* Task description *
Pick the lines holding the string "условий" out of the records and copy them.

* Materials provided *
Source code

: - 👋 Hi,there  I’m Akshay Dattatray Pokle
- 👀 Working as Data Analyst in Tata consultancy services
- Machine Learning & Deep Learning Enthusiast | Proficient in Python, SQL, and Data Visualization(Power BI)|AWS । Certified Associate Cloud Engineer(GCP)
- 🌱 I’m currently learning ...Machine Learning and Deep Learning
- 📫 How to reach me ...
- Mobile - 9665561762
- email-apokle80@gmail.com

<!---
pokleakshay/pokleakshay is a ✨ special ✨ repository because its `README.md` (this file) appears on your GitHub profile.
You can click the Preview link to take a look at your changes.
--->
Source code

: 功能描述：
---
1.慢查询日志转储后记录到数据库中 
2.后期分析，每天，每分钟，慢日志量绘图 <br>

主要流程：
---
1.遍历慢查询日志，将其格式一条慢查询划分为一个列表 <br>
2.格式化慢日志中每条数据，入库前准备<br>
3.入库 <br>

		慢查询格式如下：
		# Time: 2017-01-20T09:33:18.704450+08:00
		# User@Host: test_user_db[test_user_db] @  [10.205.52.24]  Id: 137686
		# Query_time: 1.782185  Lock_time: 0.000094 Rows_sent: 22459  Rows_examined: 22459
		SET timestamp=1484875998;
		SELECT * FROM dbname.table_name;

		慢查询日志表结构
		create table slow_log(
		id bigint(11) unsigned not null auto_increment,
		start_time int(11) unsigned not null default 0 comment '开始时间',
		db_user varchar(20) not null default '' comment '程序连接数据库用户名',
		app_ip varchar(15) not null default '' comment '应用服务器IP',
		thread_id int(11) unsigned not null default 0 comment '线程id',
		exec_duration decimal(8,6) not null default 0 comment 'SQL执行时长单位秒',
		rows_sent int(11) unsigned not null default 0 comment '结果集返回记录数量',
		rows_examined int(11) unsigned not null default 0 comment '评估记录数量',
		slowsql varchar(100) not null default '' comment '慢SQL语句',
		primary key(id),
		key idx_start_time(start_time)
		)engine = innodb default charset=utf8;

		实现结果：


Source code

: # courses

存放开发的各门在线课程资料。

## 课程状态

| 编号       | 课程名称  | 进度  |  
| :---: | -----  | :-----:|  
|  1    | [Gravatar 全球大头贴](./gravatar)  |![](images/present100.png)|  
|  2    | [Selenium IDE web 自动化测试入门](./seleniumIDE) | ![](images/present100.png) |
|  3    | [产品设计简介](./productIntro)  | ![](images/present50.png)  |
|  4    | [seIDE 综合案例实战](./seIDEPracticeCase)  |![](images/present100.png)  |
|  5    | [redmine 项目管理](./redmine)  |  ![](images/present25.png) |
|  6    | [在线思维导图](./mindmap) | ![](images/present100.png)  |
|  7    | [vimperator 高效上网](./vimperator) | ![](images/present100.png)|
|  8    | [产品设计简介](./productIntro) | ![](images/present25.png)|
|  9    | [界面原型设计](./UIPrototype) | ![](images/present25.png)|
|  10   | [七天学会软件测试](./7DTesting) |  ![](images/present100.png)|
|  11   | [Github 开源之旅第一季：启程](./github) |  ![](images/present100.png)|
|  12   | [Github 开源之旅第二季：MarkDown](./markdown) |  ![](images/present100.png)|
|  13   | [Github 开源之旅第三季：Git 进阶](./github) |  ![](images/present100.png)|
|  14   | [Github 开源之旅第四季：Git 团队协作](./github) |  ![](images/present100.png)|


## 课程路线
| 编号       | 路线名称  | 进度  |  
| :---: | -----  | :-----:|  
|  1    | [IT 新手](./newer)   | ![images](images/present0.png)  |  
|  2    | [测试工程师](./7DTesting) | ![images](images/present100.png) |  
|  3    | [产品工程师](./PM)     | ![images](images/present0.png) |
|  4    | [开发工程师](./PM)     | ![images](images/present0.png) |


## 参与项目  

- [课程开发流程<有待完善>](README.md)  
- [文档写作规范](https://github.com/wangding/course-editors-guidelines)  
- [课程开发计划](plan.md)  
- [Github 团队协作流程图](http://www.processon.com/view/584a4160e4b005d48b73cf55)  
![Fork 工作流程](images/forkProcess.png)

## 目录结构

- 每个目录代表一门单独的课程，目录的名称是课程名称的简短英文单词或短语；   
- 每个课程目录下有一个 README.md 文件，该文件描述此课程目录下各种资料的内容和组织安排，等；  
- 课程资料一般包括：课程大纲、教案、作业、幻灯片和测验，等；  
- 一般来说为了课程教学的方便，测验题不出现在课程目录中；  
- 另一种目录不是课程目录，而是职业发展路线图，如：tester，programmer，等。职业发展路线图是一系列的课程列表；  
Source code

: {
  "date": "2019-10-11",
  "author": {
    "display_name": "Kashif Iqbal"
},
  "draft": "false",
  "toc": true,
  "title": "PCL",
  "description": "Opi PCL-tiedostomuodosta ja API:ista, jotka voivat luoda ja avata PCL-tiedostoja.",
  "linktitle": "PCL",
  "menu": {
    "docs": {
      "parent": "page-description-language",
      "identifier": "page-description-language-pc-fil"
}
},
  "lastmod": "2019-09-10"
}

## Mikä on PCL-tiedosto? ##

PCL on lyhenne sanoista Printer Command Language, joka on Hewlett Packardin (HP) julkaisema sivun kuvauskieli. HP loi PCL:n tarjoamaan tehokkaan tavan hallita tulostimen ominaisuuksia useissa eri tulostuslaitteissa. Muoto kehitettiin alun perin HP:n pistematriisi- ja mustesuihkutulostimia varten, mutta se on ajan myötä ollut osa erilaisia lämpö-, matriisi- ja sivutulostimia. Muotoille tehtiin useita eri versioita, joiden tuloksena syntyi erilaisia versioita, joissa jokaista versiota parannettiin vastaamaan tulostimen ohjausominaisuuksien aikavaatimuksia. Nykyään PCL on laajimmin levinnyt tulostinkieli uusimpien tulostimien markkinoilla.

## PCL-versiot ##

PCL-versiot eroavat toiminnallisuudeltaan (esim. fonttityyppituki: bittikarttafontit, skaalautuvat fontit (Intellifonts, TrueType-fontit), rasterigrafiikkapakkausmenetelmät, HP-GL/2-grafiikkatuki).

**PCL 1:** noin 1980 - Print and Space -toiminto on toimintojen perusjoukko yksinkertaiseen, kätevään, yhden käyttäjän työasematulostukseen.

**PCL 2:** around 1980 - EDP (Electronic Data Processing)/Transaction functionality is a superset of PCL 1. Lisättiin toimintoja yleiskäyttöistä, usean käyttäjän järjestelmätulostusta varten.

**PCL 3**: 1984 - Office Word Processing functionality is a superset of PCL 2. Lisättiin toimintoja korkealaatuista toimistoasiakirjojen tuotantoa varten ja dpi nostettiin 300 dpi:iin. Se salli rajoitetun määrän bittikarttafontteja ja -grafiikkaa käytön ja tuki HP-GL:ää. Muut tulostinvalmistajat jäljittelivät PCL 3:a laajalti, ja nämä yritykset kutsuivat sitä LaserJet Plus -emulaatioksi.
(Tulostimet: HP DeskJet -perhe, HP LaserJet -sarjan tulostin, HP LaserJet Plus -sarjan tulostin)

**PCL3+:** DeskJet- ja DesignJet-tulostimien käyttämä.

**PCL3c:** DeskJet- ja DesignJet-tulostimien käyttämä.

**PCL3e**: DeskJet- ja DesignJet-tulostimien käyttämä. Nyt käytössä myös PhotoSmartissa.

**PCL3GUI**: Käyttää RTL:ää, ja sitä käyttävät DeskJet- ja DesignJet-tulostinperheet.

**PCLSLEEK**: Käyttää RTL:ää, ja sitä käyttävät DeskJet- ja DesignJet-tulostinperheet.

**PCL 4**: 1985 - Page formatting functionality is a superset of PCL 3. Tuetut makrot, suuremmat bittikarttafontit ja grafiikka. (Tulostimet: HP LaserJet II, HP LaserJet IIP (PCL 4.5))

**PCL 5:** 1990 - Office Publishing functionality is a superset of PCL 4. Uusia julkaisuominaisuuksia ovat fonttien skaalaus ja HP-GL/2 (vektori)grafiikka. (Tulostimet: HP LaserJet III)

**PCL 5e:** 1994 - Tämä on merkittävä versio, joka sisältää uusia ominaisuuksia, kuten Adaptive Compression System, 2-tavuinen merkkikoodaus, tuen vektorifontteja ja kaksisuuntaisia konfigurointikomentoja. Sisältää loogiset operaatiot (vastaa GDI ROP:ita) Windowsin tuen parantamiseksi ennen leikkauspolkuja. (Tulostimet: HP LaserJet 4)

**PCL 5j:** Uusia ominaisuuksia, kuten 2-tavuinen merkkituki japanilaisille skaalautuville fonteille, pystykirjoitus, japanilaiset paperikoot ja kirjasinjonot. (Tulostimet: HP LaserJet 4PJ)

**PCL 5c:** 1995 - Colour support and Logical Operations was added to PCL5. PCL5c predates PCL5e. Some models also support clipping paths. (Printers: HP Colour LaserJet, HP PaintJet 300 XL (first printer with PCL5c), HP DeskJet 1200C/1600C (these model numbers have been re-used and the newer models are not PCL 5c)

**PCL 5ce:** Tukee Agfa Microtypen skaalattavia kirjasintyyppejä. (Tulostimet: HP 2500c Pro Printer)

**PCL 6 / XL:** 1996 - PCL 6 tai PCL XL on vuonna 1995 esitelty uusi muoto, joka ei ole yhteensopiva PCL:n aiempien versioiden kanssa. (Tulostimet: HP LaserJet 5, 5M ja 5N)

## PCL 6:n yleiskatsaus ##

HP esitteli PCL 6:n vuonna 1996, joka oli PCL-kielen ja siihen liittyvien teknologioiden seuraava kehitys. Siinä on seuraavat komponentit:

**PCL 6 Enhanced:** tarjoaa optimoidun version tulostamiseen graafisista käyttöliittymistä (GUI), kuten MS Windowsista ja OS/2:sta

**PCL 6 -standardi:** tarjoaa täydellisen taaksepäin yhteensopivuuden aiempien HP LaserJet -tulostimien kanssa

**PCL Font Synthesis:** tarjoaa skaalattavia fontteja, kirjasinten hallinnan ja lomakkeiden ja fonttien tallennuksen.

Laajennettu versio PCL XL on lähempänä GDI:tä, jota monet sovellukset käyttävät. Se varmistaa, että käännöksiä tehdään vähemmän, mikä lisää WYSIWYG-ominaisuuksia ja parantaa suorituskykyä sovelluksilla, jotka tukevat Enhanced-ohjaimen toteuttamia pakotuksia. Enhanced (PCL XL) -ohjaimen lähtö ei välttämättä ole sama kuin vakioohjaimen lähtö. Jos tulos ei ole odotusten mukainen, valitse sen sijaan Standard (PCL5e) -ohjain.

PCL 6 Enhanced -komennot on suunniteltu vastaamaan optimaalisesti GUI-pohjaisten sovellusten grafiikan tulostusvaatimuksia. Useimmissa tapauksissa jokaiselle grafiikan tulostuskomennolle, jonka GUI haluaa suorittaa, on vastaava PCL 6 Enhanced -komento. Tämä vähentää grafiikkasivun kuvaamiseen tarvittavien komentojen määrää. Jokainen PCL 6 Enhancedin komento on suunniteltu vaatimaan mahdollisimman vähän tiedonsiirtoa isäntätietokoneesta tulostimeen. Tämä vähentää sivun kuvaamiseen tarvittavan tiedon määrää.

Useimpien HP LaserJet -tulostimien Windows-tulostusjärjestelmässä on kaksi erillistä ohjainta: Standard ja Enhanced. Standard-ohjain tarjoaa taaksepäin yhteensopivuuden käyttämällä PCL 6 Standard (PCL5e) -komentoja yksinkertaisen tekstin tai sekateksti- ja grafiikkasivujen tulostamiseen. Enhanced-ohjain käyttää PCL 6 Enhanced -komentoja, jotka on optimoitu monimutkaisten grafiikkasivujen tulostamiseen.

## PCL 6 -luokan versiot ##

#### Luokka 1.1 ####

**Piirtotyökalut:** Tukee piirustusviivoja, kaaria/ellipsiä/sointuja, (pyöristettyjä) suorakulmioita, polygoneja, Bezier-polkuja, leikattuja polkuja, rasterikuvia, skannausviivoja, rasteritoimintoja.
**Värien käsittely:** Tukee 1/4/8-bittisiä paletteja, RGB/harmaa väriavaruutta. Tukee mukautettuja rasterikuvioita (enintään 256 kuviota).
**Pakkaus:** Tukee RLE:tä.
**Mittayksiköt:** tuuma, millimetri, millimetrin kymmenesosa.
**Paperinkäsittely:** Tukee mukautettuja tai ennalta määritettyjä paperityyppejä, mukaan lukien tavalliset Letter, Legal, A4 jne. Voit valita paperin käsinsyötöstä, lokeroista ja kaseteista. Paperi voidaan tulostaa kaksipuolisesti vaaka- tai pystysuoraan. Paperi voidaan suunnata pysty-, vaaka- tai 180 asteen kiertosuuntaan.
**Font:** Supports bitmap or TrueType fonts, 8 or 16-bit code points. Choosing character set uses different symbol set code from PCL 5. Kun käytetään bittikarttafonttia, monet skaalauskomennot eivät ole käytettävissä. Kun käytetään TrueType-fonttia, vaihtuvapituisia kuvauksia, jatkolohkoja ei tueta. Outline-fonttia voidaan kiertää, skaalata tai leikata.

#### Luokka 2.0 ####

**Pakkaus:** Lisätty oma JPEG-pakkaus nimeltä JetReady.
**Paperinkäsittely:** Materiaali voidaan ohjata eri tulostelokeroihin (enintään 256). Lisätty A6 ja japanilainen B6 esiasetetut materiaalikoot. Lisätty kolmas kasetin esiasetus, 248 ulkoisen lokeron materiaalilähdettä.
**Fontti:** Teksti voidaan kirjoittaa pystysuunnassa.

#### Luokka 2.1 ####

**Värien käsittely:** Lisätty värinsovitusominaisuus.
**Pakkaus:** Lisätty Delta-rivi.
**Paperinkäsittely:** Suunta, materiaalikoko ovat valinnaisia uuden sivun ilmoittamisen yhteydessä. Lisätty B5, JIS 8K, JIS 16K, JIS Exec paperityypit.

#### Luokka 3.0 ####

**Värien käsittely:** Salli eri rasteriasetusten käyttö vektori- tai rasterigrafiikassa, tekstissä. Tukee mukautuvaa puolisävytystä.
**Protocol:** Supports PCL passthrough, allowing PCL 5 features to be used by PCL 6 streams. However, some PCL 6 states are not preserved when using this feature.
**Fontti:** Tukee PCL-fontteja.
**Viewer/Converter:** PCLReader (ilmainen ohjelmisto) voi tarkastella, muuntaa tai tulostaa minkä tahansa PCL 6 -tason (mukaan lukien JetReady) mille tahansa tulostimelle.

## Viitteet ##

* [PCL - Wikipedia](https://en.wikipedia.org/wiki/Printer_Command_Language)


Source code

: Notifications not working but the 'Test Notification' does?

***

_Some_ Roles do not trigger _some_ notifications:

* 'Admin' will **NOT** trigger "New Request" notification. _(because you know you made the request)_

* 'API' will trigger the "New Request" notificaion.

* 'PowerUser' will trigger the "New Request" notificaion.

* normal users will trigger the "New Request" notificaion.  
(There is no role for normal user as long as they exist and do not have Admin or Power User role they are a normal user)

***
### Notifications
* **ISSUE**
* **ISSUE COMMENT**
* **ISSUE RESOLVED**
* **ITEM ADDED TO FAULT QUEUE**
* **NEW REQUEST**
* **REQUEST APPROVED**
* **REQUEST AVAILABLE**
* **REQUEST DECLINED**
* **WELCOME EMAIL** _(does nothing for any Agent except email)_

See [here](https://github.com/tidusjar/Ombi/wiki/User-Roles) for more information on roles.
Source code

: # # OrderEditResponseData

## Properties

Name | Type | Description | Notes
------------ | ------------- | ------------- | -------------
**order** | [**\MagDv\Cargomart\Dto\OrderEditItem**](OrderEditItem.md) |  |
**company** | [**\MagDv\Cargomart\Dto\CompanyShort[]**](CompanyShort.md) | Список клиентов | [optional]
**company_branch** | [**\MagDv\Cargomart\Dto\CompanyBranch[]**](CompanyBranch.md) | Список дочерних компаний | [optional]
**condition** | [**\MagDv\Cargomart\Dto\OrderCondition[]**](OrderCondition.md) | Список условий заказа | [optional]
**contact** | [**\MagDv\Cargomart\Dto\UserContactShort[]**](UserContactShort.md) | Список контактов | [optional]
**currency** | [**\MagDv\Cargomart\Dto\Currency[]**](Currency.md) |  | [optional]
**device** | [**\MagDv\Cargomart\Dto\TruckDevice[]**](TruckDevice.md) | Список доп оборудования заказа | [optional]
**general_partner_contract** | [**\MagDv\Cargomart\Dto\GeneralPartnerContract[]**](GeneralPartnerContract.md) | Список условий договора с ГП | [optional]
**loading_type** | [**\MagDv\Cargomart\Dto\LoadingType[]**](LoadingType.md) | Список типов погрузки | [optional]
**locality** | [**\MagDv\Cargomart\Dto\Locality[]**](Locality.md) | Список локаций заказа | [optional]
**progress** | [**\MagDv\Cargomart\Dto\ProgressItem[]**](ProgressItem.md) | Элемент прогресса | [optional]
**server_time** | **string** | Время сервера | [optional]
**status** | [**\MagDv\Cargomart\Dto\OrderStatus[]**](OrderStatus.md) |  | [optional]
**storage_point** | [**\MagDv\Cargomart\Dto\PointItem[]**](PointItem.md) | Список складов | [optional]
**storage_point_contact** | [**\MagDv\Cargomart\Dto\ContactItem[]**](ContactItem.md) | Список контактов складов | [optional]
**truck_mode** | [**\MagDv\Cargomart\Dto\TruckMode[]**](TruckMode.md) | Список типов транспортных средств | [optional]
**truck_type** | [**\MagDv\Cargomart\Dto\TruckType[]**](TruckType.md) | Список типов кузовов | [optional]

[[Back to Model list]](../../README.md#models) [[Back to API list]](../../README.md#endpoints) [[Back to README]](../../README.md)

* Result *
**condition** | [**\MagDv\Cargomart\Dto\OrderCondition[]**](OrderCondition.md) | Список условий заказа | [optional]
**general_partner_contract** | [**\MagDv\Cargomart\Dto\GeneralPartnerContract[]**](GeneralPartnerContract.md) | Список условий договора с ГП | [optional]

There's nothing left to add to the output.